Member of the House of Representatives
- In office 22 November 1982 – 3 June 1986

Personal details
- Born: 6 August 1941 Amsterdam, Netherlands
- Died: 27 May 2016 (aged 74) Haarlem, Netherlands
- Party: People's Party for Freedom and Democracy

= Jaap Metz =

Dutch politician

Jacob Jan "Jaap" Metz (6 August 1941 – 27 May 2016) was a Dutch politician. He was a member of the House of Representatives for the People's Party for Freedom and Democracy between 1982 and 1986. Before his time in office Metz was a journalist at De Telegraaf.

==Career==
Metz was born on 6 August 1941 in Amsterdam. After completing his primary and secondary education in Amsterdam Metz started working for the newspaper De Telegraaf in 1962. He started as financial-economic editor and later also worked on police news. He had a three-year stint as journalist at Algemeen Handelsblad from 1969 to 1972 and then returned to De Telegraaf where he became head of the newsservice. Metz quit his job in 1982 and became politically active in the municipal council of Opmeer in September. On 22 November he also became member of the House of Representatives for the People's Party for Freedom and Democracy.
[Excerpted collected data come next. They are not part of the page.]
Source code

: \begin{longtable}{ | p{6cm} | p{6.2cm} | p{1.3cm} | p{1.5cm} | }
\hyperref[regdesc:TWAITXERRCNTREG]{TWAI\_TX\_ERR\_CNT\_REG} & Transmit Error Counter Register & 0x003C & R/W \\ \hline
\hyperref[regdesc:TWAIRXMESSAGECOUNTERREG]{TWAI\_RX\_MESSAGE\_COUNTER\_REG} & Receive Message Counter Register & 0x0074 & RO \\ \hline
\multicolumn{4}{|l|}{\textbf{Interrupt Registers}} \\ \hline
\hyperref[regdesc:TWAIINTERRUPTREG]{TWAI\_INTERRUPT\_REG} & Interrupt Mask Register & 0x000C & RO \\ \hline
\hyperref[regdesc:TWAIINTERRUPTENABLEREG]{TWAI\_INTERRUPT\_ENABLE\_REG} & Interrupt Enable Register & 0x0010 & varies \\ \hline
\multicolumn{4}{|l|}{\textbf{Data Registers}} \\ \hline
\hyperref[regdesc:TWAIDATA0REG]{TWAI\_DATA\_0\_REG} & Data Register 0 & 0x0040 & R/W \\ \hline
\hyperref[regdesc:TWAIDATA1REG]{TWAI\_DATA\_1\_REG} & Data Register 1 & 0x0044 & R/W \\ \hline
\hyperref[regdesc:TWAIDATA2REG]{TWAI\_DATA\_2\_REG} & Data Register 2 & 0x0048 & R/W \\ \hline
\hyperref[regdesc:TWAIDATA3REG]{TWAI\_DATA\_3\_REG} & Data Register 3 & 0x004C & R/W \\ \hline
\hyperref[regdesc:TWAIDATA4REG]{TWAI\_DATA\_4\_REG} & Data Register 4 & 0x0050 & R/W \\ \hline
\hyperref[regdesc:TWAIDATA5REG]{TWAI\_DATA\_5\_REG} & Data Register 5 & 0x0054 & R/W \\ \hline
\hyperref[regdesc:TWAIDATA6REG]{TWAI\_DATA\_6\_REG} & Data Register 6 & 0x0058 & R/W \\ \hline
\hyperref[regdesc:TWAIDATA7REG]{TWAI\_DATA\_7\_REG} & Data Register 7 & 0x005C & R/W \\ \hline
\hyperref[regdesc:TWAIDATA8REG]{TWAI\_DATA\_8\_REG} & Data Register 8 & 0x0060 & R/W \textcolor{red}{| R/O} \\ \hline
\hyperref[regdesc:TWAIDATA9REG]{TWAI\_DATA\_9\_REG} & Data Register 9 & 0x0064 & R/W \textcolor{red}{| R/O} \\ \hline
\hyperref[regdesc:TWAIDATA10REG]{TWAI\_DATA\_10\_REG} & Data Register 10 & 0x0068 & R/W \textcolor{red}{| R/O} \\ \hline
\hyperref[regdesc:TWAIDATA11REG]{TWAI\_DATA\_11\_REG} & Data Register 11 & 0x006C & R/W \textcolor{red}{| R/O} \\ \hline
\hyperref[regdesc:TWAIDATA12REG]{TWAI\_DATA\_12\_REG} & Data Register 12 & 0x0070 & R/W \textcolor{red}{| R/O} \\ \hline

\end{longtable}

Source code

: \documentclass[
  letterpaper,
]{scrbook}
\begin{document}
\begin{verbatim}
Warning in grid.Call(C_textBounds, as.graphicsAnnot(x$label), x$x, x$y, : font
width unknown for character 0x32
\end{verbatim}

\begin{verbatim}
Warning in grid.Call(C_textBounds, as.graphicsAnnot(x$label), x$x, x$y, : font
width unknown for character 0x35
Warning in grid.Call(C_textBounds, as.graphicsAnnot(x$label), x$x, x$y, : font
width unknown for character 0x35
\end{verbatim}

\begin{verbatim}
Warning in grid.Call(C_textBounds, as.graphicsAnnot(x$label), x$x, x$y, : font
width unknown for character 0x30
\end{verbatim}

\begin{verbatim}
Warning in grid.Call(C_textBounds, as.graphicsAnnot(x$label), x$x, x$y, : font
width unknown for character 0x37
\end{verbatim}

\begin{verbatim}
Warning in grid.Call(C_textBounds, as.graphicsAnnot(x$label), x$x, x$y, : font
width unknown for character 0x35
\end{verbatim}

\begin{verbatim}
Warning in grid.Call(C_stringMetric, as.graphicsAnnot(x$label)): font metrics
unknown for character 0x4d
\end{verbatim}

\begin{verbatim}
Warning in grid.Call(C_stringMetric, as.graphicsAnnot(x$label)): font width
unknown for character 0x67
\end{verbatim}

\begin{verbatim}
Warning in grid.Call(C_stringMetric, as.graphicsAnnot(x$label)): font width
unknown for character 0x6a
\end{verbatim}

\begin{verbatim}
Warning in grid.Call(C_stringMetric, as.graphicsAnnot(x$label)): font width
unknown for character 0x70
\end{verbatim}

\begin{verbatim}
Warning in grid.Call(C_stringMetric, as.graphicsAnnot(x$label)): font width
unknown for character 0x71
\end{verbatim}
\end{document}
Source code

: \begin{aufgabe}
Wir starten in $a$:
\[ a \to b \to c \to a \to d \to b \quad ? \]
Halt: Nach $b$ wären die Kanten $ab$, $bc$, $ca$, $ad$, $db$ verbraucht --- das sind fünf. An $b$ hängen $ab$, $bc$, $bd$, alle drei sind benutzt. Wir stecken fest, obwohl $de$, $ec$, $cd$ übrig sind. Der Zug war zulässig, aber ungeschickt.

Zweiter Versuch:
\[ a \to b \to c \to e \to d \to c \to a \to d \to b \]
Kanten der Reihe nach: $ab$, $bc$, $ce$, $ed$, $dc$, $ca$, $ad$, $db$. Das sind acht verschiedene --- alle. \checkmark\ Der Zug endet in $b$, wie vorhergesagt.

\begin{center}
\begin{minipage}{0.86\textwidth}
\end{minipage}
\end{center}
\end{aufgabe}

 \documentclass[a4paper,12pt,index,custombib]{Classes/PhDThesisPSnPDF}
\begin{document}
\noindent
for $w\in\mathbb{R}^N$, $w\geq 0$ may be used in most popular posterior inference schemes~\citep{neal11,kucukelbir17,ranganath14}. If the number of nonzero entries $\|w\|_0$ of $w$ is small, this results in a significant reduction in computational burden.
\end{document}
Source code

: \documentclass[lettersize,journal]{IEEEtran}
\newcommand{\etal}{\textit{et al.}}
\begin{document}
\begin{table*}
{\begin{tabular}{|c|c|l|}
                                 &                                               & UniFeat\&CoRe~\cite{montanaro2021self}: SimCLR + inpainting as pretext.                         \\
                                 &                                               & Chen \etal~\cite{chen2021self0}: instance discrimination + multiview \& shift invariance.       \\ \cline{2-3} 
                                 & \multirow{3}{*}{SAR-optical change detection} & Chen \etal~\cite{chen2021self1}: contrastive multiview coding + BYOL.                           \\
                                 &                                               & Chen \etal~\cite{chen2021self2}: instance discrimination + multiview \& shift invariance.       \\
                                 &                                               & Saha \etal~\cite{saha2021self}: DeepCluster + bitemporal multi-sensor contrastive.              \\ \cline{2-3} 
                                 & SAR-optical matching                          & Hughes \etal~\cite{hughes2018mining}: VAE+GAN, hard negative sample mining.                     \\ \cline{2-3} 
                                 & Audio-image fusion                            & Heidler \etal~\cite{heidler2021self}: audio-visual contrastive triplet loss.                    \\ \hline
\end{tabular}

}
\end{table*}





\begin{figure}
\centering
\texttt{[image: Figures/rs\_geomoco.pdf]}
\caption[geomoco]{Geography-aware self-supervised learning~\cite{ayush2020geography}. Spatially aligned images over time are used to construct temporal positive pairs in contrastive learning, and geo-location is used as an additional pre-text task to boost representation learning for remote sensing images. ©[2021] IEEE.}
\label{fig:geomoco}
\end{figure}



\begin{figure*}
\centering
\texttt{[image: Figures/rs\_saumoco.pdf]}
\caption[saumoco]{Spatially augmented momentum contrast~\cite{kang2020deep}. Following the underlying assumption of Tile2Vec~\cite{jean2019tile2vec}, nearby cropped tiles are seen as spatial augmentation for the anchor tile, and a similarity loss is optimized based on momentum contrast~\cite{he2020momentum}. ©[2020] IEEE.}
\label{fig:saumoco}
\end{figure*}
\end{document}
Shortly before being sworn in as a member of the House of Representatives information surfaced on paid advice Metz had given to a real estate company while working for De Telegraaf. Metz allegedly influenced information that was published on the company in the newspaper and came to blows with fellow journalist Peter R. de Vries. Party fraction leader Ed Nijpels accepted Metz' explanation that the advice given did not concern core business of the company. Several months later newspaper De Tijd claimed Nijpels had been blackmailed by Metz, so that the latter could keep his seat in the House. Metz pressed charges of slander, defamation and insult against the newspaper. The charges were dropped two years later.

Metz remained a backbencher throughout his term in office, which ended on 3 June 1986. He died in Haarlem on 27 May 2016, aged 74.